Clinicopathological features and prognosis of patients <45 years old with esophageal adenocarcinoma comparing to other age groups
Introduction
Esophageal carcinoma is one of the most lethal malignant tumor throughout the world (1). The two main histological types are esophageal squamous cell carcinoma (ESCC) and esophageal adenocarcinoma (EAC). Although the incidence of EAC is significant lower than ESCC in East Asia, it has increased rapidly in the western world within last 30 years, and become the predominant type in America and European countries (2,3).
Ageing is one of the risk factors for EAC (4). However, the incidence of EAC in each age group, particularly in young people has risen significantly according to epidemiological studies (5-7).
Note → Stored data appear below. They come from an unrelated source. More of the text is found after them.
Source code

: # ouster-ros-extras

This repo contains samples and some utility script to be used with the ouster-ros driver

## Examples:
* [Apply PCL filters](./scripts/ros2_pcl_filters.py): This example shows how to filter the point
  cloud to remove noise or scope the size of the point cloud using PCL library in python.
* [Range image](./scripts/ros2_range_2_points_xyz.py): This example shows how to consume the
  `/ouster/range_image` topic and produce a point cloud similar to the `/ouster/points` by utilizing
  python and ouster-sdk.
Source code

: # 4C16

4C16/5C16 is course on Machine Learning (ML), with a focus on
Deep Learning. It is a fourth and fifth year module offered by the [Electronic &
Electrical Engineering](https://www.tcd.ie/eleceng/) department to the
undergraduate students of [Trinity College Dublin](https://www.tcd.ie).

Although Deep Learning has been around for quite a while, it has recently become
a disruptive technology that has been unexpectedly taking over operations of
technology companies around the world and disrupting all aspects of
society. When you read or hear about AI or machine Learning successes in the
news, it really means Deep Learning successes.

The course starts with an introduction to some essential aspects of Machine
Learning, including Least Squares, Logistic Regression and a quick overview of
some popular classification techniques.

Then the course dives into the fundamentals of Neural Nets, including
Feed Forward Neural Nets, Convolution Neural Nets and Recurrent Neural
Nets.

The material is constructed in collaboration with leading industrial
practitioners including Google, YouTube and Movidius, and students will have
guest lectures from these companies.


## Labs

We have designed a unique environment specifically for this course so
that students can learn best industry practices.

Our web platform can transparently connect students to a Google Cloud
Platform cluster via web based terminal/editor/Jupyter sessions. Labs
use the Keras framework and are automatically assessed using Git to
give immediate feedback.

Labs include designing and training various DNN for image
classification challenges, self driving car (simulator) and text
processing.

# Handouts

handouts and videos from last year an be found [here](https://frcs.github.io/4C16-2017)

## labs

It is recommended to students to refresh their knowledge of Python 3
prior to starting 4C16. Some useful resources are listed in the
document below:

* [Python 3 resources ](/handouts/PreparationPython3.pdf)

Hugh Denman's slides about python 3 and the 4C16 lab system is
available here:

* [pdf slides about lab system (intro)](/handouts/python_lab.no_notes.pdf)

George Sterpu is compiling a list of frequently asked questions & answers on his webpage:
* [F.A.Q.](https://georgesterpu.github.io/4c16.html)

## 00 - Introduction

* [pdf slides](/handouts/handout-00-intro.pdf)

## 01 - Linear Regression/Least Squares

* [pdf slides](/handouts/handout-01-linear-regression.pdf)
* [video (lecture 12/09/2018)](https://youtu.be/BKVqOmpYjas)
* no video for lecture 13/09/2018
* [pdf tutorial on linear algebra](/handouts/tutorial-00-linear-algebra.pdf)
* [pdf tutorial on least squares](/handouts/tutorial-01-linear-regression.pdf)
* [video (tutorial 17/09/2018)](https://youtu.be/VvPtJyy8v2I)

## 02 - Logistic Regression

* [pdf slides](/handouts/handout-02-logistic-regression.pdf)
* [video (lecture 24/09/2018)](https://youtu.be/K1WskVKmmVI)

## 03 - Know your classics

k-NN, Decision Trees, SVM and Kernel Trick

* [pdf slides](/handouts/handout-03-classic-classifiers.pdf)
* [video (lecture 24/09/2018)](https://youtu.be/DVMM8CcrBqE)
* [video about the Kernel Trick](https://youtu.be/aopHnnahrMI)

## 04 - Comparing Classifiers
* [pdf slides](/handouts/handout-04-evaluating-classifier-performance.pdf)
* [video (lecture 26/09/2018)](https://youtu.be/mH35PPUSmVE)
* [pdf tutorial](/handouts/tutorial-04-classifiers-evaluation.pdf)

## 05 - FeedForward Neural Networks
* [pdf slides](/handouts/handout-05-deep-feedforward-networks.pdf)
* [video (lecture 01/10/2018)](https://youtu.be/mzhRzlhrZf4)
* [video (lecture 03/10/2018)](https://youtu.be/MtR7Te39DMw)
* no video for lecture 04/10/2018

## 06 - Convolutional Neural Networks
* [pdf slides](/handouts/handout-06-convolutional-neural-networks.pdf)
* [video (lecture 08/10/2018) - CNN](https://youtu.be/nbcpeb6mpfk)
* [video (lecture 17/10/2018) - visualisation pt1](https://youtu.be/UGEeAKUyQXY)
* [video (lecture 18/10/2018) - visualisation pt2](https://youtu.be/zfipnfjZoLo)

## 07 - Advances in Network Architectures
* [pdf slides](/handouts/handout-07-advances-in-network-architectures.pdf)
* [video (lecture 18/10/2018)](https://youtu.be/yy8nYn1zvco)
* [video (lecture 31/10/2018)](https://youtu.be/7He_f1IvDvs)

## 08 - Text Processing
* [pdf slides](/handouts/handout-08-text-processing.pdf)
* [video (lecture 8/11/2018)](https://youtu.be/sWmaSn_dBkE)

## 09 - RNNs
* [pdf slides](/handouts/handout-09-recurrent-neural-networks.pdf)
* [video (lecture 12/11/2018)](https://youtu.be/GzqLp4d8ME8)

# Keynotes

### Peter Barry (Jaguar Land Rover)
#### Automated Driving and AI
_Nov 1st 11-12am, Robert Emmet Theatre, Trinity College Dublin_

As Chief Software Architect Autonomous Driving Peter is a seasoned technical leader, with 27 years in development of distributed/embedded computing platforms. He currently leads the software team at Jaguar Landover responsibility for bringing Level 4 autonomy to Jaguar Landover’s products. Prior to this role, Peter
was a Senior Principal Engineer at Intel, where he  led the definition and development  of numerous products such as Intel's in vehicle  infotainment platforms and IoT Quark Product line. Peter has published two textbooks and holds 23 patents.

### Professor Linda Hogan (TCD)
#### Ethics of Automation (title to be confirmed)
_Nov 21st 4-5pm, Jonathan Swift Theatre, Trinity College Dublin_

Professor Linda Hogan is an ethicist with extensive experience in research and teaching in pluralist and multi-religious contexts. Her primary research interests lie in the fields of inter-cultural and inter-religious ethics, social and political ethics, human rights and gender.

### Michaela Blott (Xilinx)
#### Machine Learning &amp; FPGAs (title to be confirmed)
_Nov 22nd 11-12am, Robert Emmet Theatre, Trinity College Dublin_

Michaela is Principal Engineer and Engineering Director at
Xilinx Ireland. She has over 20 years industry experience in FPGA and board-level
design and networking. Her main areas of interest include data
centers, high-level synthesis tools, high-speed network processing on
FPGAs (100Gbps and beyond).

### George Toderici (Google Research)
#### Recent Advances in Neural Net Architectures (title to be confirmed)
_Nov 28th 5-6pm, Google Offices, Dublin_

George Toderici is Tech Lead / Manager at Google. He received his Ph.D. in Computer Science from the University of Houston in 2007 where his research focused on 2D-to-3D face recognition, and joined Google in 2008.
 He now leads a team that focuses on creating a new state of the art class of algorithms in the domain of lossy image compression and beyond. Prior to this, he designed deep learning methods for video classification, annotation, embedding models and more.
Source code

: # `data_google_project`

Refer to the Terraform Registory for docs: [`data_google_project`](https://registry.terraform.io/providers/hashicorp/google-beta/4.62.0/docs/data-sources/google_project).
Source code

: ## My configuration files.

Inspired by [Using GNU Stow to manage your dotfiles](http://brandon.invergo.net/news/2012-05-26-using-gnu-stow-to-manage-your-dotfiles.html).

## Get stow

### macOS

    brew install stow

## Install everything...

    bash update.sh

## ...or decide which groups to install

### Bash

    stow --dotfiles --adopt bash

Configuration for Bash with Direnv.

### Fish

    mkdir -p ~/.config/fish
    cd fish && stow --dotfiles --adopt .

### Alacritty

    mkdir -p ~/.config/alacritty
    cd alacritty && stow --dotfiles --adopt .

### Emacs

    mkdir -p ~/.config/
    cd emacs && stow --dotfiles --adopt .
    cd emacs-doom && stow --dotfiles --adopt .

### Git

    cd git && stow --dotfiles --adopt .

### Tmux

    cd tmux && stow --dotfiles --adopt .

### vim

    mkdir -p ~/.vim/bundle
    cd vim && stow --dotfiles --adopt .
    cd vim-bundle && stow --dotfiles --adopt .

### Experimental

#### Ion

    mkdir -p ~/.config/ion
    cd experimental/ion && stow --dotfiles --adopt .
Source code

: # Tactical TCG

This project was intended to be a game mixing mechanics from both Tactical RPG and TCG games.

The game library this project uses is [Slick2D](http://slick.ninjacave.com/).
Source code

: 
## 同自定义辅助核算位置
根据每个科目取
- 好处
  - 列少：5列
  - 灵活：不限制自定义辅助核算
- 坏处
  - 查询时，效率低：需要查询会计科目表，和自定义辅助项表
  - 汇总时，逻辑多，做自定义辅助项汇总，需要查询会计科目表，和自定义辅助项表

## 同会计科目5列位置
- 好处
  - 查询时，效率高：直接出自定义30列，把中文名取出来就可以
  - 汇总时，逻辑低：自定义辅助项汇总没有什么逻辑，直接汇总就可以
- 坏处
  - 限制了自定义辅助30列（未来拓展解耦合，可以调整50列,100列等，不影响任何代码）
Despite some reports about EAC of young patients have been published, there are still controversial on whether young patients have more advanced stage at presentation and worse prognosis than the older patients (8-11).
In this retrospective study, we intended to analyze the clinicopathologic features and the prognosis of young patients with EAC using a population based cohort.
Methods
The Surveillance, Epidemiology, and End Results (SEER) of the National Cancer Institute are the largest population-based cancer registry in the United States, including approximately 26% of the US population (12). The study cohort was created from the available data in the SEER-Medicare 2011 release. To identify the population of interest, SEER data from 1988 to 2011 were collected and reported using codes as documented by the North American Association of Central Cancer Registries (NAACCR). Only those who underwent esophagectomy and lymphadenectomy with or without gastrectomy, and histologically confirmed EAC (ICD-O-3 codes 8140, 8141, 8144, 8210, 8211, 8255, 8260, 8261, 8263, 8310, 8323, 8480, 8481, 8574, 8576) were included in our study. Patients who had preoperative radiation therapy or unknown radiation-surgery sequence, and those who underwent local tumor excision or unknown surgery method were excluded; Patients who did not have complete clinicopathological data were also ruled out. In total, 2,601 patients whose medical data met the selection criteria were included in our study. According to the American Joint Commission on Cancer stage (7th edition), pT and pN were restaged.
Statistical analysis
The continuous variables were reported as mean ± SD whereas the categorical variables as percentages. Comparisons between groups were performed using t-test for continuous variables and chi-square test for categorical variables. Generalized smoothing splines with knot locations generated automatically in generalized additive models (13) were used to explore the shape of the dose-response relation between N status and age by R package mgcv and ggplot2. Disease specific survival were estimated using the Kaplan-Meier method, and a Cox proportion hazard model were used to calculate hazard ratios (HR) and 95% confidence interval (95% CI). A two-sided statistical significance was defined as P<0.05. All analyses were performed with R Project software version 3.1.2 (http://www.R-project.org).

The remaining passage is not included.